The documentary reveals how the answer to troubled schools is allowing teachers to teach to one child, catering to the student’s strengths and weakness with the help of computers.

The results are evident in dramatic improvements in student performance in several schools nationwide. From the “Carpe Diem” school in Yuma, Arizona to the “School of One” in New York City and the Mooresville school district in North Carolina, pilot programs using “Digital Learning” have reported a marked increase in student performance and sharp decline in drop-outs.

The key is making learning materials from texts, tests and even assignments available electronically. That allows the students, their parents and teachers to track a student’s performance in real time.

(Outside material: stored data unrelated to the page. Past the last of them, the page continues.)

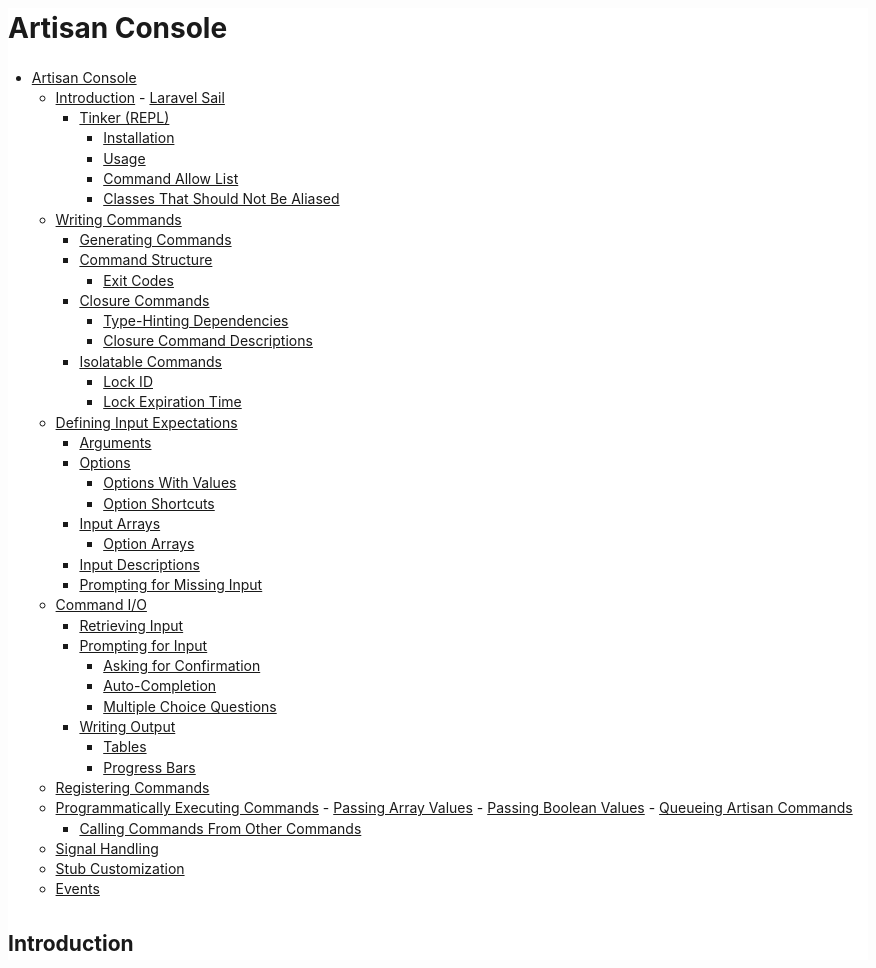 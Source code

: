 
# Artisan Console

- [Artisan Console](<#Artisan Console>)
  - [Introduction](#Introduction) - [Laravel Sail](<#Laravel Sail>)
    - [Tinker (REPL)](<#Tinker (REPL)>)
      - [Installation](#Installation)
      - [Usage](#Usage)
      - [Command Allow List](<#Command Allow List>)
      - [Classes That Should Not Be Aliased](<#Classes That Should Not Be Aliased>)
  - [Writing Commands](<#Writing Commands>)
    - [Generating Commands](<#Generating Commands>)
    - [Command Structure](<#Command Structure>)
      - [Exit Codes](<#Exit Codes>)
    - [Closure Commands](<#Closure Commands>)
      - [Type-Hinting Dependencies](<#Type-Hinting Dependencies>)
      - [Closure Command Descriptions](<#Closure Command Descriptions>)
    - [Isolatable Commands](<#Isolatable Commands>)
      - [Lock ID](<#Lock ID>)
      - [Lock Expiration Time](<#Lock Expiration Time>)
  - [Defining Input Expectations](<#Defining Input Expectations>)
    - [Arguments](#Arguments)
    - [Options](#Options)
      - [Options With Values](<#Options With Values>)
      - [Option Shortcuts](<#Option Shortcuts>)
    - [Input Arrays](<#Input Arrays>)
      - [Option Arrays](<#Option Arrays>)
    - [Input Descriptions](<#Input Descriptions>)
    - [Prompting for Missing Input](<#Prompting for Missing Input>)
  - [Command I/O](<#Command I/O>)
    - [Retrieving Input](<#Retrieving Input>)
    - [Prompting for Input](<#Prompting for Input>)
      - [Asking for Confirmation](<#Asking for Confirmation>)
      - [Auto-Completion](#Auto-Completion)
      - [Multiple Choice Questions](<#Multiple Choice Questions>)
    - [Writing Output](<#Writing Output>)
      - [Tables](#Tables)
      - [Progress Bars](<#Progress Bars>)
  - [Registering Commands](<#Registering Commands>)
  - [Programmatically Executing Commands](<#Programmatically Executing Commands>) - [Passing Array Values](<#Passing Array Values>) - [Passing Boolean Values](<#Passing Boolean Values>) - [Queueing Artisan Commands](<#Queueing Artisan Commands>)
    - [Calling Commands From Other Commands](<#Calling Commands From Other Commands>)
  - [Signal Handling](<#Signal Handling>)
  - [Stub Customization](<#Stub Customization>)
  - [Events](#Events)

<a name="introduction"></a>

## Introduction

“There are new technologies to make it easier, perhaps, to have an accurate assessment. There’s movement to make it so one test won’t be the end-all and be-all. There’s a way to test now that if you’ve mastered the information, you can move on to the next information, so we’re not holding kids back” he said.


As Joel Klein, the former Chancellor of New York City Public Schools who now works for News Corp. [the parent company of Fox News Channel] told me the computer revolution has touched every part of our lives but our schools.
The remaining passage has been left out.